Summarizing the performances of a background subtraction algorithm measured on several videos

A. Piérard and M. Van Droogenbroeck
University of Liège
Full paper in PDF

How to cite this reference: A. Piérard and M. Van Droogenbroeck. Summarizing the performances of a background subtraction algorithm measured on several videos. In IEEE International Conference on Image Processing (ICIP), Abu Dhabi, United Arab Emirates, October 2020. [BibTeX entry]

Summary

There exist many background subtraction algorithms to detect motion in videos. To help comparing them, datasets with ground-truth data such as CDNET or LASIESTA have been proposed. These datasets organize videos in categories that represent typical challenges for background subtraction. The evaluation procedure promoted by their authors consists in measuring performance indicators for each video separately and to average them hierarchically, within a category first, then between categories, a procedure which we name “summarization”. While the summarization by averaging performance indicators is a valuable effort to standardize the evaluation procedure, it has no theoretical justification and it breaks the intrinsic relationships between summarized indicators. This leads to interpretation inconsistencies. In this paper, we present a theoretical approach to summarize the performances for multiple videos that preserves the relationships between performance indicators. In addition, we give formulas and an algorithm to calculate summarized performances. Finally, we showcase our observations on CDNET 2014.

Keywords: performance summarization, background subtraction, multiple evaluations, CDNET, classification performance

1 Introduction

A plethora of background subtraction algorithms have been proposed in the literature [15, 17, 16, 14, 13, 1, 11]. They aim at predicting, for each pixel of each frame of a video, whether the pixel belongs to the background, free of moving objects, or to the foreground. Background subtraction algorithms have to operate in various conditions (viewpoint, shadows, lighting conditions, camera jitter, etc). These conditions are covered by different videos in evaluation datasets, such as CDNET [10, 9] or LASIESTA [2].

Measuring the performance on a single video is done at the pixel level, each pixel being associated with a ground-truth class y (either negative c⁻ for the background, or positive c⁺ for the foreground) and an estimated class ŷ (the temporal and spatial dependences between pixels are ignored). Performance indicators adopted in the field of background subtraction are mainly those used for two-class crisp classifiers (precision, recall, sensitivity, F-score, error rate, etc).

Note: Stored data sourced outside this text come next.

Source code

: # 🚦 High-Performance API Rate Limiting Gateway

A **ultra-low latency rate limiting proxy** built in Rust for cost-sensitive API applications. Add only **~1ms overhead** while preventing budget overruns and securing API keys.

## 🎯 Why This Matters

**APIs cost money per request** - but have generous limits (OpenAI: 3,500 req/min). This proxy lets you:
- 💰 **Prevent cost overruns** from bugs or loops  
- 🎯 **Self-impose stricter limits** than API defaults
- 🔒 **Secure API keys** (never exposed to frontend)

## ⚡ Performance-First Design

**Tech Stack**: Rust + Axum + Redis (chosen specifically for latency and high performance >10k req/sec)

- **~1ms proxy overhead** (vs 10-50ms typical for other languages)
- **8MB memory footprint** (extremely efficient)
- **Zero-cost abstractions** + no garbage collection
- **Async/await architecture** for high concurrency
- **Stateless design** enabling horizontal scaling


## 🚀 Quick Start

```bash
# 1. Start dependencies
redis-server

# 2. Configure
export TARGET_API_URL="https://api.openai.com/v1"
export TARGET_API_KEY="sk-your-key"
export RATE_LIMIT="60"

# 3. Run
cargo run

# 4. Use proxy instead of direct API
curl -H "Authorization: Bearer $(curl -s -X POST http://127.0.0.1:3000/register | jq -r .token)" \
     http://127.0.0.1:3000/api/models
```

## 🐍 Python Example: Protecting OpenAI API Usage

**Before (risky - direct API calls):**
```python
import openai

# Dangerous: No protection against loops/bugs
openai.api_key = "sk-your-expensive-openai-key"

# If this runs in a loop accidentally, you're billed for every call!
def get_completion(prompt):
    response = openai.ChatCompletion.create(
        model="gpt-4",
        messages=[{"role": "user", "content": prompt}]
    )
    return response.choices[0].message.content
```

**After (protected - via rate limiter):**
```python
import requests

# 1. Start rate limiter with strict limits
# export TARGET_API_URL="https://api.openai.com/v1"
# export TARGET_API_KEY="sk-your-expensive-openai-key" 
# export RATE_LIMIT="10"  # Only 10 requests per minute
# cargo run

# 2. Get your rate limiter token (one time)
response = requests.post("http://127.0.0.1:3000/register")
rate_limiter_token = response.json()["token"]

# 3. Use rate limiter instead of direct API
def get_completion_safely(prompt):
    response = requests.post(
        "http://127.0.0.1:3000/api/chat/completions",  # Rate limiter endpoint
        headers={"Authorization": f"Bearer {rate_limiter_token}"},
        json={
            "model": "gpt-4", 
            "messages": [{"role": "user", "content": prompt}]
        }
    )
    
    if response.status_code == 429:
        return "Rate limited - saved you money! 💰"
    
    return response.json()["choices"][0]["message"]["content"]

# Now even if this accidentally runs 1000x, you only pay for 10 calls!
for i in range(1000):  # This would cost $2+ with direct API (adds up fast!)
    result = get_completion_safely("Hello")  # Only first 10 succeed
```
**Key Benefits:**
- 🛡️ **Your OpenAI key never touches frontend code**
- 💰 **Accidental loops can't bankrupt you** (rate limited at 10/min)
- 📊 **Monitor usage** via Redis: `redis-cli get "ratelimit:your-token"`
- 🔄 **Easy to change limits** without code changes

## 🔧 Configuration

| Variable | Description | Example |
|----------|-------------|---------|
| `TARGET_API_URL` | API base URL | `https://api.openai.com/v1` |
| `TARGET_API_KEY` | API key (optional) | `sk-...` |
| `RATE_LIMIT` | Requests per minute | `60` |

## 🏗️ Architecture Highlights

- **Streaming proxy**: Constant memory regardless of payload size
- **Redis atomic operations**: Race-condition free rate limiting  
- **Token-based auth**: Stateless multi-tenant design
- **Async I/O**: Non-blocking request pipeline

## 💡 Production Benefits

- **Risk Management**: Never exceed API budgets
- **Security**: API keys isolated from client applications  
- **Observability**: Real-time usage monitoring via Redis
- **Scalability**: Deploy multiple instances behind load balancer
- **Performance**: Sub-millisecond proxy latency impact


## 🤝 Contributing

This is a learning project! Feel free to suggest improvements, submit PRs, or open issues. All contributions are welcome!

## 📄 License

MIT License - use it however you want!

To compare the behavior of algorithms, it is helpful to “summarize” all the performance indicators that are originally measured on the individual videos. However, to the best of our knowledge, there is no theory for this summarization process, although an attempt to standardize it has been promoted with CDNET. In CDNET, videos are grouped into 11 categories, all videos in a given category having the same importance, and all categories having also the same importance. In other words, the videos are weighted regardless of their size. The standardized summarization process of CDNET is performed hierarchically by computing an arithmetic mean, first between the videos in a category, then between the categories. This averaging is done for seven performance indicators, one by one, independently. While the procedure of CDNET is valuable, it has two major drawbacks related to the interpretability of the summarized values.

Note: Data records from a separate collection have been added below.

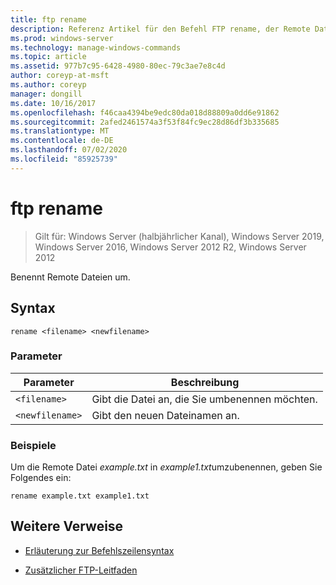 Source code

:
 ```yaml
---
title: ftp rename
description: Referenz Artikel für den Befehl FTP rename, der Remote Dateien umbenennt.
ms.prod: windows-server
ms.technology: manage-windows-commands
ms.topic: article
ms.assetid: 977b7c95-6428-4980-80ec-79c3ae7e8c4d
author: coreyp-at-msft
ms.author: coreyp
manager: dongill
ms.date: 10/16/2017
ms.openlocfilehash: f46caa4394be9edc80da018d88809a0dd6e91862
ms.sourcegitcommit: 2afed2461574a3f53f84fc9ec28d86df3b335685
ms.translationtype: MT
ms.contentlocale: de-DE
ms.lasthandoff: 07/02/2020
ms.locfileid: "85925739"
---
```

# <a name="ftp-rename"></a>ftp rename

> Gilt für: Windows Server (halbjährlicher Kanal), Windows Server 2019, Windows Server 2016, Windows Server 2012 R2, Windows Server 2012

Benennt Remote Dateien um.

## <a name="syntax"></a>Syntax

```
rename <filename> <newfilename>
```

### <a name="parameters"></a>Parameter

| Parameter | Beschreibung |
| --------- | ----------- |
| `<filename>` | Gibt die Datei an, die Sie umbenennen möchten. |
| `<newfilename>` | Gibt den neuen Dateinamen an. |

### <a name="examples"></a>Beispiele

Um die Remote Datei *example.txt* in *example1.txt*umzubenennen, geben Sie Folgendes ein:

```
rename example.txt example1.txt
```

## <a name="additional-references"></a>Weitere Verweise

- [Erläuterung zur Befehlszeilensyntax](command-line-syntax-key.md)

- [Zusätzlicher FTP-Leitfaden](https://docs.microsoft.com/previous-versions/orphan-topics/ws.10/cc756013(v=ws.10))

Figure 1 How can we summarize the performances of a background subtraction algorithm, measured on several videos? This figure shows that arithmetically averaging the performances breaks the bijective relationship that exists between the ROC and Precision-Recall (PR) spaces [6]. This paper presents a new summarization technique that guarantees the coherence between any sets of performance indicators.

First, the procedure breaks the intrinsic relationships between performance indicators. The case of the M4CD algorithm, as evaluated on CDNET, topically illustrates this inconsistency. Despite that the F-score is known to be the harmonic mean of precision and recall, the arithmetic mean of the F-scores across all videos is 0.69 while the harmonic mean between the arithmetically averaged precisions and recalls is 0.75. The difficulty to summarize F-scores has already been discussed in [4], when averaging between folds in cross-validation. Such a problem also occurs for other indicators. Moreover, Figure 1↑ shows that the summarization with the arithmetic mean breaks the bijective relationship between the ROC and PR spaces [6]. It is not equivalent to summarize the performances in one space or the other. In particular, one could obtain a meaningless arithmetically averaged performance point, located in the unachievable part of the PR space [7] (the achievable part is not convex). This leads to difficulties for the interpretation and, eventually, to contradictions between published summarized results.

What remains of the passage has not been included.